Implementation:InternLM Lmdeploy CudaUtils
| Knowledge Sources | |
|---|---|
| Domains | Infrastructure, CUDA_Runtime |
| Last Updated | 2026-02-07 15:00 GMT |
Overview
CUDA error-checking macros, device query utilities, debug printing functions, and a RAII device guard for safe multi-GPU programming.
Description
This header is the central CUDA utility header for TurboMind. It provides: error-checking functions and macros (check_cuda_error, sync_check_cuda_error, CUDRVCHECK) that convert CUDA runtime and cuBLAS errors into human-readable messages and abort on failure; assertion macros (FT_CHECK, FT_CHECK_WITH_INFO, FT_THROW) for runtime validation; device query functions (getSMVersion(), getSMCount(), getDeviceName(), getDevice(), getDeviceCount()); debug matrix printing via printMatrix() for various types; a div_up() ceiling-division helper; and CudaDeviceGuard, a RAII class that saves and restores the current CUDA device for safe device switching in multi-GPU scenarios. trim_default_mempool() releases unused memory from the default CUDA memory pool.
Usage
Include this header in any TurboMind source file that calls CUDA APIs. Use check_cuda_error after every CUDA call, CudaDeviceGuard when temporarily switching devices, and the SM query functions for architecture-specific dispatch.
Code Reference
Source Location
- Repository: InternLM_Lmdeploy
- File: src/turbomind/utils/cuda_utils.h
Signature
#define check_cuda_error(val) check((val), #val, __FILE__, __LINE__)
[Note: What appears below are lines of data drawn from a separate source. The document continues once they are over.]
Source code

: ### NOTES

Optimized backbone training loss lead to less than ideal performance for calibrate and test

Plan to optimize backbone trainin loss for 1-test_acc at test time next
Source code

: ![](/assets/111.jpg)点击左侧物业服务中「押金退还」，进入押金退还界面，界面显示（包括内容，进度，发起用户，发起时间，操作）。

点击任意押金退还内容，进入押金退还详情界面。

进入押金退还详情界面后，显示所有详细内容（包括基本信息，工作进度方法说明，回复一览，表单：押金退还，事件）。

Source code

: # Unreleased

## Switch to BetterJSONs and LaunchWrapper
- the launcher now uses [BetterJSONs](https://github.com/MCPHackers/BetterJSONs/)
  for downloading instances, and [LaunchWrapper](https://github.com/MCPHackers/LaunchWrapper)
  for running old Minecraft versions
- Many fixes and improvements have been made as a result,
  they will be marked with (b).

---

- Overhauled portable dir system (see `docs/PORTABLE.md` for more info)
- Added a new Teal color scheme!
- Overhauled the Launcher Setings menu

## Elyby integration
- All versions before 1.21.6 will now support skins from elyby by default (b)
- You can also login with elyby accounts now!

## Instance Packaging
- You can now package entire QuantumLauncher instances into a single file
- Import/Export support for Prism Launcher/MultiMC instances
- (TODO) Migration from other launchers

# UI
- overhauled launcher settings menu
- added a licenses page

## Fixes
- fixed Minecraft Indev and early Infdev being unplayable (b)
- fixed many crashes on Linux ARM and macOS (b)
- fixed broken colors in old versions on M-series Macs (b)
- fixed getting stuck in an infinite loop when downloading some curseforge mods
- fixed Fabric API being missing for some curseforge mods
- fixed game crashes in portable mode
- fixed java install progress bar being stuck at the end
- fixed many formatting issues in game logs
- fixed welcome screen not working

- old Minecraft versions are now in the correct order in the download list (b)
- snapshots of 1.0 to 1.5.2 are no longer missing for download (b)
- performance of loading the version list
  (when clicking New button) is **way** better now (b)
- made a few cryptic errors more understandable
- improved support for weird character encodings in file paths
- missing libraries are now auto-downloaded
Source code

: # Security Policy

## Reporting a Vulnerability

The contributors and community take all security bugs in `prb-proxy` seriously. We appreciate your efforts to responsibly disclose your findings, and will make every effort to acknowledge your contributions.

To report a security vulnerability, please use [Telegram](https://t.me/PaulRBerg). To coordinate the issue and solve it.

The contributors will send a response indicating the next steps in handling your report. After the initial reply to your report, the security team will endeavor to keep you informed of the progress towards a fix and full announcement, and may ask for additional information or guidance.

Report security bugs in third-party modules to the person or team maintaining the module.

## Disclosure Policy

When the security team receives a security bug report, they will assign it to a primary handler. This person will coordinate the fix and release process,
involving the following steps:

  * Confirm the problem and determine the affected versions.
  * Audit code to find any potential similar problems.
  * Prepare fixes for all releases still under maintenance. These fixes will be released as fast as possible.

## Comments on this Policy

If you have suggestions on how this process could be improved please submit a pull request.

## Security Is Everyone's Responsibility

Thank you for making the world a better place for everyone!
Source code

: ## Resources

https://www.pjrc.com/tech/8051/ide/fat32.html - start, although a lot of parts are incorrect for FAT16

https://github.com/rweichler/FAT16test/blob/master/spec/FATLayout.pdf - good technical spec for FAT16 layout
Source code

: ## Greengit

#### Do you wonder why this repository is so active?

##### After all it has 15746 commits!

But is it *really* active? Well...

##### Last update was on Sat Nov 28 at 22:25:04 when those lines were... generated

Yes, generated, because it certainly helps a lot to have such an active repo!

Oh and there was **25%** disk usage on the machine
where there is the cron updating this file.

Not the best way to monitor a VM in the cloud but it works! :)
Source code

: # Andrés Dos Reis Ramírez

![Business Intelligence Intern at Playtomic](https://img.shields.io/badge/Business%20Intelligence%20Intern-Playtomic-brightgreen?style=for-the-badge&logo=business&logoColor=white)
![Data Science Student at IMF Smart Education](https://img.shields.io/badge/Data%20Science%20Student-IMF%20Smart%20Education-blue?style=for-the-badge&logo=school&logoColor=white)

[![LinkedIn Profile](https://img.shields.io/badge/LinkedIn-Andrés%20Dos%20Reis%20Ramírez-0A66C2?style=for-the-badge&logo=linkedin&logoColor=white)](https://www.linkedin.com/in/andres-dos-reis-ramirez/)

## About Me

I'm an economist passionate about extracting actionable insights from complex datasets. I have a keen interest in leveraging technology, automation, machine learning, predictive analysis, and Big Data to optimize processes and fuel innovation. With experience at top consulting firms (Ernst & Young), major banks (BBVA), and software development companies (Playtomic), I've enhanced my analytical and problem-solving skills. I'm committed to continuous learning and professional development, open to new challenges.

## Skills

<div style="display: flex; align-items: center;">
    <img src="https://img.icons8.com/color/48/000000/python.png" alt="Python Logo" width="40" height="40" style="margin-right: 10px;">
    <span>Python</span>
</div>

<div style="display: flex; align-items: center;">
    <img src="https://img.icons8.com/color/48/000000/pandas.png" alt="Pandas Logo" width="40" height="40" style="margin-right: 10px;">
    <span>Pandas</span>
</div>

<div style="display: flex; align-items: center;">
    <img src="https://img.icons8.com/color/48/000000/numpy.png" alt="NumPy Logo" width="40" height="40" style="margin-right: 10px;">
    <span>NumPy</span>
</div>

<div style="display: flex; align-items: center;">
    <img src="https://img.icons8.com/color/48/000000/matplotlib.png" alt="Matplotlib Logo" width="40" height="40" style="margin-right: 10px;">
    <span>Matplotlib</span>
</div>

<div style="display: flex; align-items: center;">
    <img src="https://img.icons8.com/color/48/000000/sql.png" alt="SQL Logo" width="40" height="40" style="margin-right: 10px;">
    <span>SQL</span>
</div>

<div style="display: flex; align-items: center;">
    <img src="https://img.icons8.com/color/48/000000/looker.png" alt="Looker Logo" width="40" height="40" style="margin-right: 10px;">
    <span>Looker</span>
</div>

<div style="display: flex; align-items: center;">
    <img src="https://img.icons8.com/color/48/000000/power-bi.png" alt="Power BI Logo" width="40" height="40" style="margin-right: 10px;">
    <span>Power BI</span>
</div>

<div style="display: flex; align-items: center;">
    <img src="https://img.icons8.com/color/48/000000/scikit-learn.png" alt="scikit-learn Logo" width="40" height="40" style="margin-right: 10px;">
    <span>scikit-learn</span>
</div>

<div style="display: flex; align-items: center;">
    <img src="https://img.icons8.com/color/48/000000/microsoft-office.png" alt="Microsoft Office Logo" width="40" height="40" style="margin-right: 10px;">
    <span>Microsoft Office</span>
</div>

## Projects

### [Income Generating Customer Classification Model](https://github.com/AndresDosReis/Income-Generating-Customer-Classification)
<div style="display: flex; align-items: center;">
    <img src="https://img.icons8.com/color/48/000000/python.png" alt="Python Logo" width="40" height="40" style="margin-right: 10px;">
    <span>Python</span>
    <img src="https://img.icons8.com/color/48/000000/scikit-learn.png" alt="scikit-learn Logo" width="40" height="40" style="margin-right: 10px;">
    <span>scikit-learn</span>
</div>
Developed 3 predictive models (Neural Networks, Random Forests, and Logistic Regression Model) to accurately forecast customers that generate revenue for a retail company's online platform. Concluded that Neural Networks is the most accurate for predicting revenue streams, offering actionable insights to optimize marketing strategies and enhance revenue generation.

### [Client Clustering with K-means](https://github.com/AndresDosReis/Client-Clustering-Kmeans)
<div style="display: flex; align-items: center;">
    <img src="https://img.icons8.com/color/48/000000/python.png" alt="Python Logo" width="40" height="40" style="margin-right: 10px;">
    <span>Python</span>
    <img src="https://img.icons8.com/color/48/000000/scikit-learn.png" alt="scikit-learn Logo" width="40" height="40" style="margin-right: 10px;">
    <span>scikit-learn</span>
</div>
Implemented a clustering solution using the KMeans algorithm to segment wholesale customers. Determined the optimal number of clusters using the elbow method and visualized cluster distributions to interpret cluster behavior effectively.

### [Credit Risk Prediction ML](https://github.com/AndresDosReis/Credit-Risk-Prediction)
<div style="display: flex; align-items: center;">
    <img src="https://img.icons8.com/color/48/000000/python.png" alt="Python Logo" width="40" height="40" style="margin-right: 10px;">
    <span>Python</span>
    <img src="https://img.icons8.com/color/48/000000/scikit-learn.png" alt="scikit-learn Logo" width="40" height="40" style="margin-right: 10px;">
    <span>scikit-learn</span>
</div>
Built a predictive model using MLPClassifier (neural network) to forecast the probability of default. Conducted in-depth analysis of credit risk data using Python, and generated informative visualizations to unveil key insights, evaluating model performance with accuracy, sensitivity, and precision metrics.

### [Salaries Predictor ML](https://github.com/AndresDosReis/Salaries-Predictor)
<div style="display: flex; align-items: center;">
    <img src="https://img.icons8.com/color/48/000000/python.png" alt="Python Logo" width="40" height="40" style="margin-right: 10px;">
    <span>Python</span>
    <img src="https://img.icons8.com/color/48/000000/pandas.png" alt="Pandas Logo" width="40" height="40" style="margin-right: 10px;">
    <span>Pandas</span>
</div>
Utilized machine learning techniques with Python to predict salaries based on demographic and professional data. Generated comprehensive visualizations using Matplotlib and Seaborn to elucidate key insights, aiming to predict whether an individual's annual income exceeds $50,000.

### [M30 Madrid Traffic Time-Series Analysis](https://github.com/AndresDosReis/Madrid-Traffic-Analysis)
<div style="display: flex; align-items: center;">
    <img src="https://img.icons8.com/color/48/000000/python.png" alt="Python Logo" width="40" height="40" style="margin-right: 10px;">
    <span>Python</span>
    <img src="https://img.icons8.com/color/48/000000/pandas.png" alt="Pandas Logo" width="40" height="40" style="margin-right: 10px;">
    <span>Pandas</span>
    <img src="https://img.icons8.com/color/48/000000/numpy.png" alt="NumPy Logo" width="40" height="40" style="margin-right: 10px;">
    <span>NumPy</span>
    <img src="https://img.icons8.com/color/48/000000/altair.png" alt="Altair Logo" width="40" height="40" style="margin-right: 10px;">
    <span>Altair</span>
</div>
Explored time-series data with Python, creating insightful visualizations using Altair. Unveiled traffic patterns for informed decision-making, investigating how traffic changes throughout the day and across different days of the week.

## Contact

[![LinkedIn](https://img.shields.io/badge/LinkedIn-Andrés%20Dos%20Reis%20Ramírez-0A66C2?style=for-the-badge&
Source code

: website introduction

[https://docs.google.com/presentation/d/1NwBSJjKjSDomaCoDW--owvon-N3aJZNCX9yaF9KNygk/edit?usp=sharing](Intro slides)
#define sync_check_cuda_error() syncAndCheck(__FILE__, __LINE__)
#define FT_CHECK(val) myAssert(bool(val), __FILE__, __LINE__)
#define FT_CHECK_WITH_INFO(val, info)
int getSMVersion();
int getSMCount();
std::string getDeviceName();
int getDevice();
int getDeviceCount();
template<class T>
inline T div_up(T a, T n);
class CudaDeviceGuard {
public:
CudaDeviceGuard(int device);
~CudaDeviceGuard();
};
void trim_default_mempool(int device_id);
template<typename T>
void printMatrix(T* ptr, int m, int k, int stride, bool is_device_ptr);
Import
#include "src/turbomind/utils/cuda_utils.h"
I/O Contract
Inputs
| Name | Type | Required | Description |
|---|---|---|---|
| val (check_cuda_error) | cudaError_t / cublasStatus_t | Yes | CUDA API return value to check |
| device (CudaDeviceGuard) | int | Yes | Target CUDA device ID to switch to |
| ptr (printMatrix) | T* | Yes | Matrix data pointer (host or device) |
| is_device_ptr | bool | Yes | Whether the pointer is on the GPU |
Outputs
| Name | Type | Description |
|---|---|---|
| getSMVersion return | int | GPU SM version (e.g., 80 for Ampere) |
| getSMCount return | int | Number of streaming multiprocessors |
| getDeviceName return | std::string | Human-readable GPU name |
Usage Examples
using namespace turbomind;
// Error-checked CUDA call
check_cuda_error(cudaMalloc(&ptr, size));
// Device guard for multi-GPU
{
CudaDeviceGuard guard(target_device);
// operations on target_device...
} // automatically restores previous device
// Check SM version for dispatch
int sm = getSMVersion();
if (sm >= 80) {
// Use Ampere-optimized path
}
// Debug print a device matrix
printMatrix(dev_ptr, rows, cols, stride, true);